======== Records ========

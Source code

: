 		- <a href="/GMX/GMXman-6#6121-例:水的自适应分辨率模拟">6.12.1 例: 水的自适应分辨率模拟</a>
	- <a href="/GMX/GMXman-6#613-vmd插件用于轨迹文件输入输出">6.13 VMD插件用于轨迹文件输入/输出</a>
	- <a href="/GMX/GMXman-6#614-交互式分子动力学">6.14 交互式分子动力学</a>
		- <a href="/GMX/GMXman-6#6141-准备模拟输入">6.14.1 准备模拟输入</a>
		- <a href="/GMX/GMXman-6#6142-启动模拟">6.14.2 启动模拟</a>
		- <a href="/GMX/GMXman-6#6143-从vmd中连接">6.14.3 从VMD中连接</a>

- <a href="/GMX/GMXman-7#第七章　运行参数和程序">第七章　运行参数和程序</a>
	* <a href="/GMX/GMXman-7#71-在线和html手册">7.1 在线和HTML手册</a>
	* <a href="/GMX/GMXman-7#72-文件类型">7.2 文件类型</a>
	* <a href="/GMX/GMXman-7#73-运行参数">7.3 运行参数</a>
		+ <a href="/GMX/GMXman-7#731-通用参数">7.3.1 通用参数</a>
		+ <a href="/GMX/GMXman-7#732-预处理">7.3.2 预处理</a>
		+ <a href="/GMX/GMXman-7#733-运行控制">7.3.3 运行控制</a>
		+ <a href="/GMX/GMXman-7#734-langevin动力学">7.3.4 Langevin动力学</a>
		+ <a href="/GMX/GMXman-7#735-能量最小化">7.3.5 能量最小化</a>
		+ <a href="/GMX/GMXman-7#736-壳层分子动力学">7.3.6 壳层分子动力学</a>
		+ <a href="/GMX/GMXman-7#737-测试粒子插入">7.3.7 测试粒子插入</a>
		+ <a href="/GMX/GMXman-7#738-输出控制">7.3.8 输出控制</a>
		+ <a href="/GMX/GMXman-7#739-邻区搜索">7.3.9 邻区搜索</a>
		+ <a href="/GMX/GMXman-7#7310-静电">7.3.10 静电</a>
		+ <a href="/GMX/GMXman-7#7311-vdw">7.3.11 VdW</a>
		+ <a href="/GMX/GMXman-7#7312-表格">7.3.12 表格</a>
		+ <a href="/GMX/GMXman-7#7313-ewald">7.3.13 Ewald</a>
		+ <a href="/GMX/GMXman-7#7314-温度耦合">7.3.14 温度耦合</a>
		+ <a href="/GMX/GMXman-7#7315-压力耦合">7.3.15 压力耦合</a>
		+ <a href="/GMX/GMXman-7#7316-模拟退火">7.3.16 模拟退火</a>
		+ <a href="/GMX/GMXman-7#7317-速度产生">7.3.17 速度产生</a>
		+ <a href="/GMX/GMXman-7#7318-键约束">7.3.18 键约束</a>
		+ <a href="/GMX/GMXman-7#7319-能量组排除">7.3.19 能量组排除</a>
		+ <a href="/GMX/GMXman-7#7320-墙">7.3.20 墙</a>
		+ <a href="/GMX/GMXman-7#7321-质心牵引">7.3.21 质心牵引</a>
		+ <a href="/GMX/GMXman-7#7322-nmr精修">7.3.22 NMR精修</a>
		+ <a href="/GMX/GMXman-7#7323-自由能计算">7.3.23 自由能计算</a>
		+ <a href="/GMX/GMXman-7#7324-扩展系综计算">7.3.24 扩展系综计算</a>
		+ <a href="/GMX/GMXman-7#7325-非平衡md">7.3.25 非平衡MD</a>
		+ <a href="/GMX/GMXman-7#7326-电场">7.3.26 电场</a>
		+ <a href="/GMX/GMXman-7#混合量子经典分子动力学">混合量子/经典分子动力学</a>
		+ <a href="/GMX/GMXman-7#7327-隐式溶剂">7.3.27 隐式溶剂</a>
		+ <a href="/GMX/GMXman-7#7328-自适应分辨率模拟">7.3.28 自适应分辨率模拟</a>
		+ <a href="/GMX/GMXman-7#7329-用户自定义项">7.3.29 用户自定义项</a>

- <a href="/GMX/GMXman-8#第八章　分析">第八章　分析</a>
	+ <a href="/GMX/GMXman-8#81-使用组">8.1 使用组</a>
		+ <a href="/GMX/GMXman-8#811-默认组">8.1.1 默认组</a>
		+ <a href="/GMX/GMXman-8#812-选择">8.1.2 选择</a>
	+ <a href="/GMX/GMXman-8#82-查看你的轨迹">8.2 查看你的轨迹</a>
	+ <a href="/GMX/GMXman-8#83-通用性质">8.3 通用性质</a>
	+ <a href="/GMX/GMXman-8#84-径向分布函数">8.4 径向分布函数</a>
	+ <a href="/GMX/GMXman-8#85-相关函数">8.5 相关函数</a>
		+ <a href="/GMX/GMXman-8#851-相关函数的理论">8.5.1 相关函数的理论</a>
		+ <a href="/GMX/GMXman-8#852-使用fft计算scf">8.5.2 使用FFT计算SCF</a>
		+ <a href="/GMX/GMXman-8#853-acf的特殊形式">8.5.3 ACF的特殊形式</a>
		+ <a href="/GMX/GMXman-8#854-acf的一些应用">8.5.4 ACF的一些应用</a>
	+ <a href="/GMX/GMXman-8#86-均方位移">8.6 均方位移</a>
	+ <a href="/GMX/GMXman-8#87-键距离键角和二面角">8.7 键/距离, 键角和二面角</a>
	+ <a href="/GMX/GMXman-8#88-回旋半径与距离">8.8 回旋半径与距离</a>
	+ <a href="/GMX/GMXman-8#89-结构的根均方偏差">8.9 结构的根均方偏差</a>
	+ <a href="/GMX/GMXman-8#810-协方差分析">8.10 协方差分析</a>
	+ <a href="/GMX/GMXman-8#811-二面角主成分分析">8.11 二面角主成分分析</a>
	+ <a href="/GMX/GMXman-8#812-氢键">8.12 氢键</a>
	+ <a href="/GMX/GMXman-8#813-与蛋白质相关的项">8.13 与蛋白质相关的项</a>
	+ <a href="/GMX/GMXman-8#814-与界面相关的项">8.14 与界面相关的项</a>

========

Description of the task: From the first line to the last, return the material exactly.

Output for this exercise:
Source code

: 		- <a href="/GMX/GMXman-6#6121-例:水的自适应分辨率模拟">6.12.1 例: 水的自适应分辨率模拟</a>
	- <a href="/GMX/GMXman-6#613-vmd插件用于轨迹文件输入输出">6.13 VMD插件用于轨迹文件输入/输出</a>
	- <a href="/GMX/GMXman-6#614-交互式分子动力学">6.14 交互式分子动力学</a>
		- <a href="/GMX/GMXman-6#6141-准备模拟输入">6.14.1 准备模拟输入</a>
		- <a href="/GMX/GMXman-6#6142-启动模拟">6.14.2 启动模拟</a>
		- <a href="/GMX/GMXman-6#6143-从vmd中连接">6.14.3 从VMD中连接</a>

- <a href="/GMX/GMXman-7#第七章　运行参数和程序">第七章　运行参数和程序</a>
	* <a href="/GMX/GMXman-7#71-在线和html手册">7.1 在线和HTML手册</a>
	* <a href="/GMX/GMXman-7#72-文件类型">7.2 文件类型</a>
	* <a href="/GMX/GMXman-7#73-运行参数">7.3 运行参数</a>
		+ <a href="/GMX/GMXman-7#731-通用参数">7.3.1 通用参数</a>
		+ <a href="/GMX/GMXman-7#732-预处理">7.3.2 预处理</a>
		+ <a href="/GMX/GMXman-7#733-运行控制">7.3.3 运行控制</a>
		+ <a href="/GMX/GMXman-7#734-langevin动力学">7.3.4 Langevin动力学</a>
		+ <a href="/GMX/GMXman-7#735-能量最小化">7.3.5 能量最小化</a>
		+ <a href="/GMX/GMXman-7#736-壳层分子动力学">7.3.6 壳层分子动力学</a>
		+ <a href="/GMX/GMXman-7#737-测试粒子插入">7.3.7 测试粒子插入</a>
		+ <a href="/GMX/GMXman-7#738-输出控制">7.3.8 输出控制</a>
		+ <a href="/GMX/GMXman-7#739-邻区搜索">7.3.9 邻区搜索</a>
		+ <a href="/GMX/GMXman-7#7310-静电">7.3.10 静电</a>
		+ <a href="/GMX/GMXman-7#7311-vdw">7.3.11 VdW</a>
		+ <a href="/GMX/GMXman-7#7312-表格">7.3.12 表格</a>
		+ <a href="/GMX/GMXman-7#7313-ewald">7.3.13 Ewald</a>
		+ <a href="/GMX/GMXman-7#7314-温度耦合">7.3.14 温度耦合</a>
		+ <a href="/GMX/GMXman-7#7315-压力耦合">7.3.15 压力耦合</a>
		+ <a href="/GMX/GMXman-7#7316-模拟退火">7.3.16 模拟退火</a>
		+ <a href="/GMX/GMXman-7#7317-速度产生">7.3.17 速度产生</a>
		+ <a href="/GMX/GMXman-7#7318-键约束">7.3.18 键约束</a>
		+ <a href="/GMX/GMXman-7#7319-能量组排除">7.3.19 能量组排除</a>
		+ <a href="/GMX/GMXman-7#7320-墙">7.3.20 墙</a>
		+ <a href="/GMX/GMXman-7#7321-质心牵引">7.3.21 质心牵引</a>
		+ <a href="/GMX/GMXman-7#7322-nmr精修">7.3.22 NMR精修</a>
		+ <a href="/GMX/GMXman-7#7323-自由能计算">7.3.23 自由能计算</a>
		+ <a href="/GMX/GMXman-7#7324-扩展系综计算">7.3.24 扩展系综计算</a>
		+ <a href="/GMX/GMXman-7#7325-非平衡md">7.3.25 非平衡MD</a>
		+ <a href="/GMX/GMXman-7#7326-电场">7.3.26 电场</a>
		+ <a href="/GMX/GMXman-7#混合量子经典分子动力学">混合量子/经典分子动力学</a>
		+ <a href="/GMX/GMXman-7#7327-隐式溶剂">7.3.27 隐式溶剂</a>
		+ <a href="/GMX/GMXman-7#7328-自适应分辨率模拟">7.3.28 自适应分辨率模拟</a>
		+ <a href="/GMX/GMXman-7#7329-用户自定义项">7.3.29 用户自定义项</a>

- <a href="/GMX/GMXman-8#第八章　分析">第八章　分析</a>
	+ <a href="/GMX/GMXman-8#81-使用组">8.1 使用组</a>
		+ <a href="/GMX/GMXman-8#811-默认组">8.1.1 默认组</a>
		+ <a href="/GMX/GMXman-8#812-选择">8.1.2 选择</a>
	+ <a href="/GMX/GMXman-8#82-查看你的轨迹">8.2 查看你的轨迹</a>
	+ <a href="/GMX/GMXman-8#83-通用性质">8.3 通用性质</a>
	+ <a href="/GMX/GMXman-8#84-径向分布函数">8.4 径向分布函数</a>
	+ <a href="/GMX/GMXman-8#85-相关函数">8.5 相关函数</a>
		+ <a href="/GMX/GMXman-8#851-相关函数的理论">8.5.1 相关函数的理论</a>
		+ <a href="/GMX/GMXman-8#852-使用fft计算scf">8.5.2 使用FFT计算SCF</a>
		+ <a href="/GMX/GMXman-8#853-acf的特殊形式">8.5.3 ACF的特殊形式</a>
		+ <a href="/GMX/GMXman-8#854-acf的一些应用">8.5.4 ACF的一些应用</a>
	+ <a href="/GMX/GMXman-8#86-均方位移">8.6 均方位移</a>
	+ <a href="/GMX/GMXman-8#87-键距离键角和二面角">8.7 键/距离, 键角和二面角</a>
	+ <a href="/GMX/GMXman-8#88-回旋半径与距离">8.8 回旋半径与距离</a>
	+ <a href="/GMX/GMXman-8#89-结构的根均方偏差">8.9 结构的根均方偏差</a>
	+ <a href="/GMX/GMXman-8#810-协方差分析">8.10 协方差分析</a>
	+ <a href="/GMX/GMXman-8#811-二面角主成分分析">8.11 二面角主成分分析</a>
	+ <a href="/GMX/GMXman-8#812-氢键">8.12 氢键</a>
	+ <a href="/GMX/GMXman-8#813-与蛋白质相关的项">8.13 与蛋白质相关的项</a>
	+ <a href="/GMX/GMXman-8#814-与界面相关的项">8.14 与界面相关的项</a>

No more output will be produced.